**GOAL OF THE EXERCISE**
If you see a picture in the data below, omit it and copy the rest exactly.

**ENTRIES PROVIDED**
-------------------------

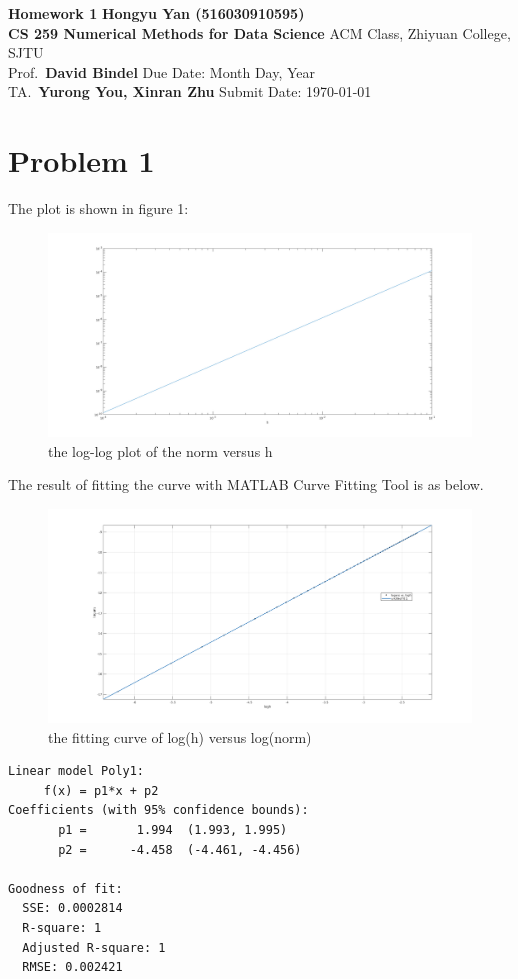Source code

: \documentclass[a4paper, 11pt]{article}
\begin{document}
\noindent
\large\textbf{Homework 1} \hfill \textbf{Hongyu Yan (516030910595)} \\
\normalsize {\bf CS 259 Numerical Methods for Data Science} \hfill ACM Class, Zhiyuan College, SJTU\\
Prof.~{\bf David Bindel} \hfill Due Date: Month Day, Year\\
TA.~{\bf Yurong You, Xinran Zhu} \hfill Submit Date: \today

\section*{Problem 1}
The plot is shown in figure 1:

\begin{figure}[ht]
\centering
\includegraphics[scale=0.3]{figure/problem1.png}
\caption{the log-log plot of the norm versus h}
\label{fig1}
\end{figure}

The result of fitting the curve with MATLAB Curve Fitting Tool is as below.
\begin{figure}[ht]
\centering
\includegraphics[scale=0.3]{figure/problem1_fit.png}
\caption{the fitting curve of log(h) versus log(norm)}
\label{fig2}
\end{figure}
\lstset{
	language=bash,
	xleftmargin=3em,
}
\begin{lstlisting}
Linear model Poly1:
     f(x) = p1*x + p2
Coefficients (with 95% confidence bounds):
       p1 =       1.994  (1.993, 1.995)
       p2 =      -4.458  (-4.461, -4.456)

Goodness of fit:
  SSE: 0.0002814
  R-square: 1
  Adjusted R-square: 1
  RMSE: 0.002421
\end{lstlisting}
\end{document}
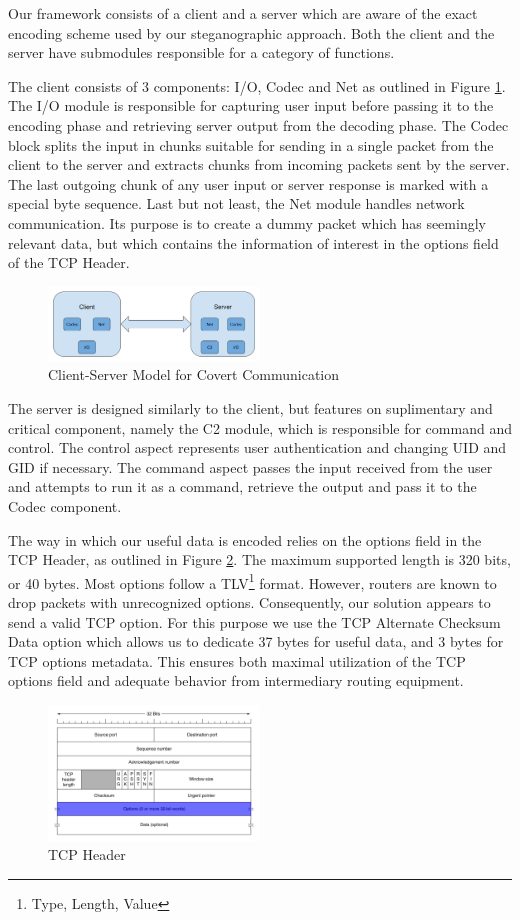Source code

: 
Our framework consists of a client and a server which are aware of the exact
encoding scheme used by our steganographic approach. Both the client and the
server have submodules responsible for a category of functions.

The client consists of 3 components: I/O, Codec and Net as outlined in Figure
\ref{fig:architecture}. The I/O module is responsible for capturing user input
before passing it to the encoding phase and retrieving server output from the
decoding phase. The Codec block splits the input in chunks suitable for sending
in a single packet from the client to the server and extracts chunks from
incoming packets sent by the server. The last outgoing chunk of any user input
or server response is marked with a special byte sequence. Last but not least,
the Net module handles network communication. Its purpose is to create a dummy
packet which has seemingly relevant data, but which contains the information of
interest in the options field of the TCP Header.

\begin{figure}
  \centering
  \includegraphics[width=0.5\textwidth]{img/client-server-architecture}
  \caption{Client-Server Model for Covert Communication}
  \label{fig:architecture}
\end{figure}

The server is designed similarly to the client, but features on suplimentary
and critical component, namely the C2 module, which is responsible for command
and control. The control aspect represents user authentication and changing
UID and GID if necessary. The command aspect passes the input received from the
user and attempts to run it as a command, retrieve the output and pass it to the
Codec component.

The way in which our useful data is encoded relies on the options field in the
TCP Header, as outlined in Figure \ref{fig:tcp-header}. The maximum supported
length is 320 bits, or 40 bytes. Most options follow a TLV\footnote{Type, Length, Value}
format. However, routers are known to drop packets with unrecognized options.
Consequently, our solution appears to send a valid TCP option. For this
purpose we use the TCP Alternate Checksum Data option which allows us to
dedicate 37 bytes for useful data, and 3 bytes for TCP options metadata.
This ensures both maximal utilization of the TCP options field and adequate
behavior from intermediary routing equipment.

\begin{figure}
  \centering
  \includegraphics[width=0.5\textwidth]{img/tcp-header}
  \caption{TCP Header}
  \label{fig:tcp-header}
\end{figure}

-------------------------

**TASK RESULT**
Source code

: \documentclass[a4paper, 11pt]{article}
\begin{document}
\noindent
\large\textbf{Homework 1} \hfill \textbf{Hongyu Yan (516030910595)} \\
\normalsize {\bf CS 259 Numerical Methods for Data Science} \hfill ACM Class, Zhiyuan College, SJTU\\
Prof.~{\bf David Bindel} \hfill Due Date: Month Day, Year\\
TA.~{\bf Yurong You, Xinran Zhu} \hfill Submit Date: \today

\section*{Problem 1}
The plot is shown in figure 1:

\begin{figure}[ht]
\centering
\includegraphics[scale=0.3]{figure/problem1.png}
\caption{the log-log plot of the norm versus h}
\label{fig1}
\end{figure}

The result of fitting the curve with MATLAB Curve Fitting Tool is as below.
\begin{figure}[ht]
\centering
\includegraphics[scale=0.3]{figure/problem1_fit.png}
\caption{the fitting curve of log(h) versus log(norm)}
\label{fig2}
\end{figure}
\lstset{
	language=bash,
	xleftmargin=3em,
}
\begin{lstlisting}
Linear model Poly1:
     f(x) = p1*x + p2
Coefficients (with 95% confidence bounds):
       p1 =       1.994  (1.993, 1.995)
       p2 =      -4.458  (-4.461, -4.456)

Goodness of fit:
  SSE: 0.0002814
  R-square: 1
  Adjusted R-square: 1
  RMSE: 0.002421
\end{lstlisting}
\end{document}
Source code

: 
Our framework consists of a client and a server which are aware of the exact
encoding scheme used by our steganographic approach. Both the client and the
server have submodules responsible for a category of functions.

The client consists of 3 components: I/O, Codec and Net as outlined in Figure
\ref{fig:architecture}. The I/O module is responsible for capturing user input
before passing it to the encoding phase and retrieving server output from the
decoding phase. The Codec block splits the input in chunks suitable for sending
in a single packet from the client to the server and extracts chunks from
incoming packets sent by the server. The last outgoing chunk of any user input
or server response is marked with a special byte sequence. Last but not least,
the Net module handles network communication. Its purpose is to create a dummy
packet which has seemingly relevant data, but which contains the information of
interest in the options field of the TCP Header.

\begin{figure}
  \centering
  \includegraphics[width=0.5\textwidth]{img/client-server-architecture}
  \caption{Client-Server Model for Covert Communication}
  \label{fig:architecture}
\end{figure}

The server is designed similarly to the client, but features on suplimentary
and critical component, namely the C2 module, which is responsible for command
and control. The control aspect represents user authentication and changing
UID and GID if necessary. The command aspect passes the input received from the
user and attempts to run it as a command, retrieve the output and pass it to the
Codec component.

The way in which our useful data is encoded relies on the options field in the
TCP Header, as outlined in Figure \ref{fig:tcp-header}. The maximum supported
length is 320 bits, or 40 bytes. Most options follow a TLV\footnote{Type, Length, Value}
format. However, routers are known to drop packets with unrecognized options.
Consequently, our solution appears to send a valid TCP option. For this
purpose we use the TCP Alternate Checksum Data option which allows us to
dedicate 37 bytes for useful data, and 3 bytes for TCP options metadata.
This ensures both maximal utilization of the TCP options field and adequate
behavior from intermediary routing equipment.

\begin{figure}
  \centering
  \includegraphics[width=0.5\textwidth]{img/tcp-header}
  \caption{TCP Header}
  \label{fig:tcp-header}
\end{figure}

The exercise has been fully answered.